Der überragende Saisonstart ist kein Zufall
A-Liga Fulda: Türkischer SV gewann alle sechs Partien
Der Türkische SV um seinen Toptorjäger Tayyip Akkilinc (weißes Trikot) ist richtig gut drauf. Archivfoto: Charlie Rolff
"Wir haben schon letztes Jahr darauf hingearbeitet, eine bessere zweite Saison zu spielen", sagt Kücükler, der seit 2017 das Traineramt bei den Türken inne hat. Schon in seiner ersten Spielzeit landete der TSV im oberen Tabellendrittel, zwei Gegentore im Schnitt waren für eine Top-Platzierung aber zu viel. Doch an der defensiven Stabilität hat der Türkischer SV erfolgreich gearbeitet. Der Schachzug, den gelernten Stürmer Ümit Oguz in die Innenverteidigung zu ziehen, zahlte sich aus.

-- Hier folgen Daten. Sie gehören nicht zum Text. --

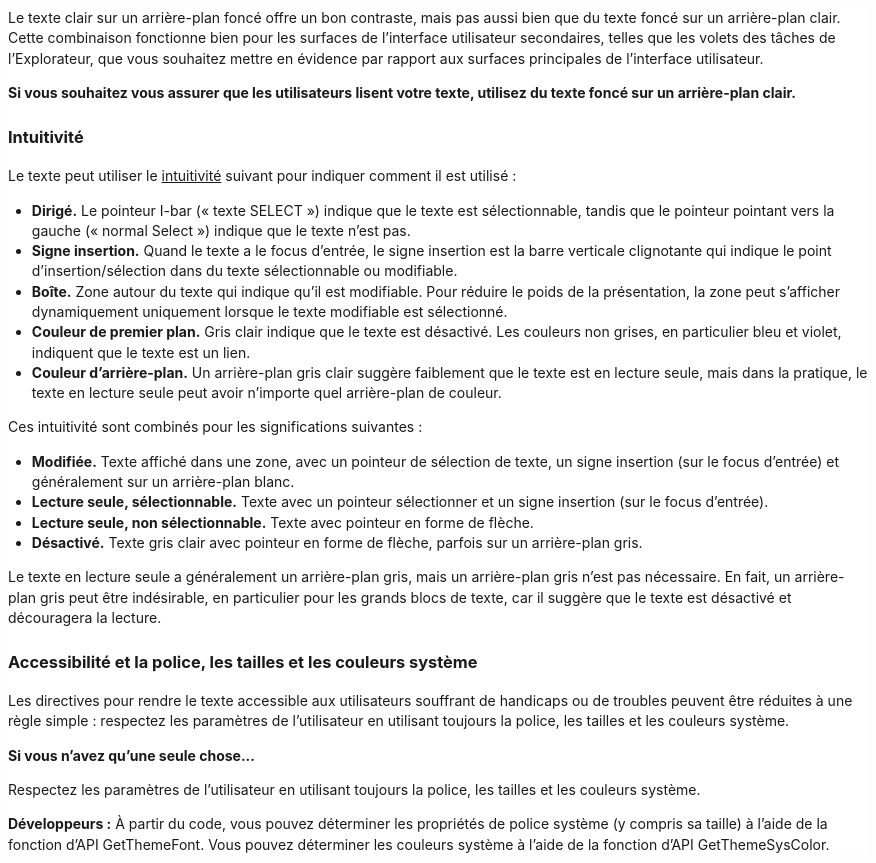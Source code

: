 Le texte clair sur un arrière-plan foncé offre un bon contraste, mais pas aussi bien que du texte foncé sur un arrière-plan clair. Cette combinaison fonctionne bien pour les surfaces de l’interface utilisateur secondaires, telles que les volets des tâches de l’Explorateur, que vous souhaitez mettre en évidence par rapport aux surfaces principales de l’interface utilisateur.

**Si vous souhaitez vous assurer que les utilisateurs lisent votre texte, utilisez du texte foncé sur un arrière-plan clair.**

### <a name="affordances"></a>Intuitivité

Le texte peut utiliser le [intuitivité](glossary.md) suivant pour indiquer comment il est utilisé :

-   **Dirigé.** Le pointeur I-bar (« texte SELECT ») indique que le texte est sélectionnable, tandis que le pointeur pointant vers la gauche (« normal Select ») indique que le texte n’est pas.
-   **Signe insertion.** Quand le texte a le focus d’entrée, le signe insertion est la barre verticale clignotante qui indique le point d’insertion/sélection dans du texte sélectionnable ou modifiable.
-   **Boîte.** Zone autour du texte qui indique qu’il est modifiable. Pour réduire le poids de la présentation, la zone peut s’afficher dynamiquement uniquement lorsque le texte modifiable est sélectionné.
-   **Couleur de premier plan.** Gris clair indique que le texte est désactivé. Les couleurs non grises, en particulier bleu et violet, indiquent que le texte est un lien.
-   **Couleur d’arrière-plan.** Un arrière-plan gris clair suggère faiblement que le texte est en lecture seule, mais dans la pratique, le texte en lecture seule peut avoir n’importe quel arrière-plan de couleur.

Ces intuitivité sont combinés pour les significations suivantes :

-   **Modifiée.** Texte affiché dans une zone, avec un pointeur de sélection de texte, un signe insertion (sur le focus d’entrée) et généralement sur un arrière-plan blanc.
-   **Lecture seule, sélectionnable.** Texte avec un pointeur sélectionner et un signe insertion (sur le focus d’entrée).
-   **Lecture seule, non sélectionnable.** Texte avec pointeur en forme de flèche.
-   **Désactivé.** Texte gris clair avec pointeur en forme de flèche, parfois sur un arrière-plan gris.

Le texte en lecture seule a généralement un arrière-plan gris, mais un arrière-plan gris n’est pas nécessaire. En fait, un arrière-plan gris peut être indésirable, en particulier pour les grands blocs de texte, car il suggère que le texte est désactivé et découragera la lecture.

### <a name="accessibility-and-the-system-font-sizes-and-colors"></a>Accessibilité et la police, les tailles et les couleurs système

Les directives pour rendre le texte accessible aux utilisateurs souffrant de handicaps ou de troubles peuvent être réduites à une règle simple : respectez les paramètres de l’utilisateur en utilisant toujours la police, les tailles et les couleurs système.

**Si vous n’avez qu’une seule chose...**

Respectez les paramètres de l’utilisateur en utilisant toujours la police, les tailles et les couleurs système.

**Développeurs :** À partir du code, vous pouvez déterminer les propriétés de police système (y compris sa taille) à l’aide de la fonction d’API GetThemeFont. Vous pouvez déterminer les couleurs système à l’aide de la fonction d’API GetThemeSysColor.
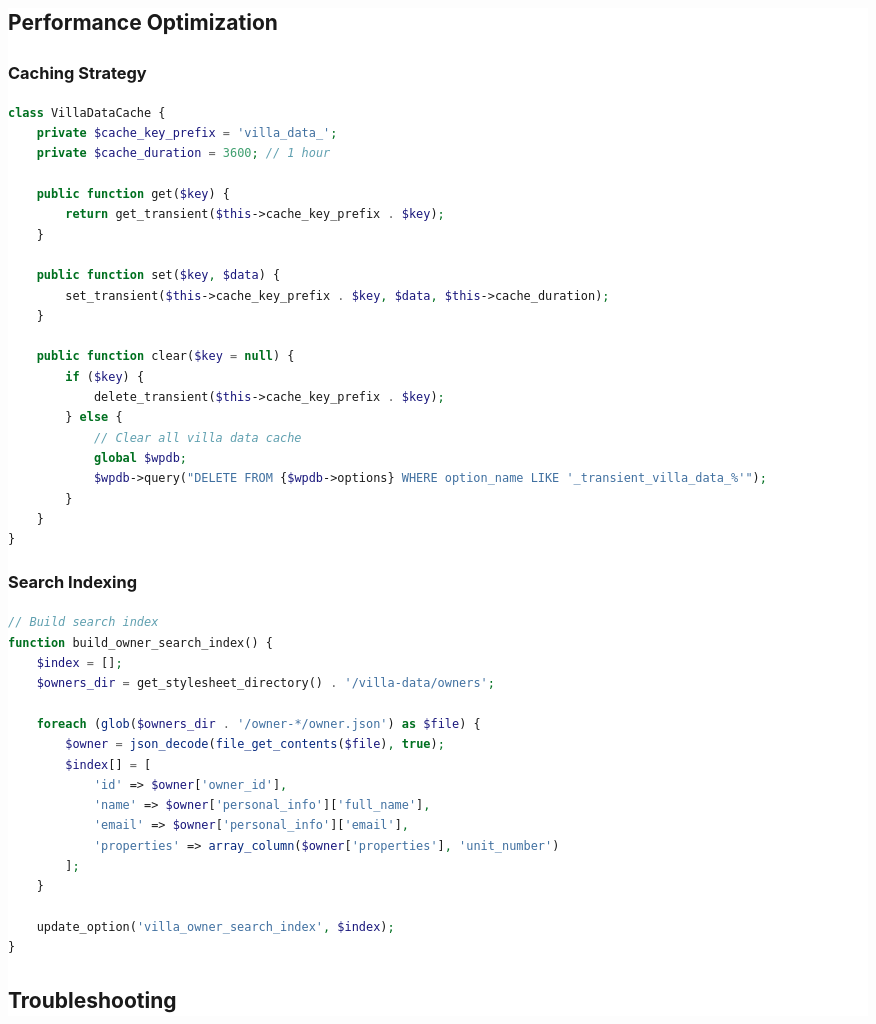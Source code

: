 ## Performance Optimization

### Caching Strategy
```php
class VillaDataCache {
    private $cache_key_prefix = 'villa_data_';
    private $cache_duration = 3600; // 1 hour
    
    public function get($key) {
        return get_transient($this->cache_key_prefix . $key);
    }
    
    public function set($key, $data) {
        set_transient($this->cache_key_prefix . $key, $data, $this->cache_duration);
    }
    
    public function clear($key = null) {
        if ($key) {
            delete_transient($this->cache_key_prefix . $key);
        } else {
            // Clear all villa data cache
            global $wpdb;
            $wpdb->query("DELETE FROM {$wpdb->options} WHERE option_name LIKE '_transient_villa_data_%'");
        }
    }
}
```

### Search Indexing
```php
// Build search index
function build_owner_search_index() {
    $index = [];
    $owners_dir = get_stylesheet_directory() . '/villa-data/owners';
    
    foreach (glob($owners_dir . '/owner-*/owner.json') as $file) {
        $owner = json_decode(file_get_contents($file), true);
        $index[] = [
            'id' => $owner['owner_id'],
            'name' => $owner['personal_info']['full_name'],
            'email' => $owner['personal_info']['email'],
            'properties' => array_column($owner['properties'], 'unit_number')
        ];
    }
    
    update_option('villa_owner_search_index', $index);
}
```

## Troubleshooting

"Wir stehen inzwischen hinten sattelfest, das bringt uns auch die Punkte. Vorne waren wir ja schon immer für ein Tor gut", freut sich Kücükler, dessen Truppe insgesamt eingespielter ist und so nun auch knappe Spiele - wie beim 1:0 bei der SG Praforst - für sich entscheidet. "Die Jungs setzen genau das um, was vorgeschrieben wird. Es gibt nun mal nur einen General, und auf den müssen die Spieler hören", ist der 33-Jährige zufrieden, dass seine Maßnahmen fruchten.
So ist mit dem Türkischen SV im Kampf um einen der ganz fetten Plätze zu rechnen. "Unser Ziel war es, uns zu verbessern, und das heißt für mich mindestens Rang vier. Und wir wollen ganz oben dranbleiben", sagt Kücükler, der Niesig, Margretenhaun und Marbach/Dietershan als größte Konkurrenten ansieht. "Platz eins oder zwei ist für einen Fußballer natürlich immer ein Thema."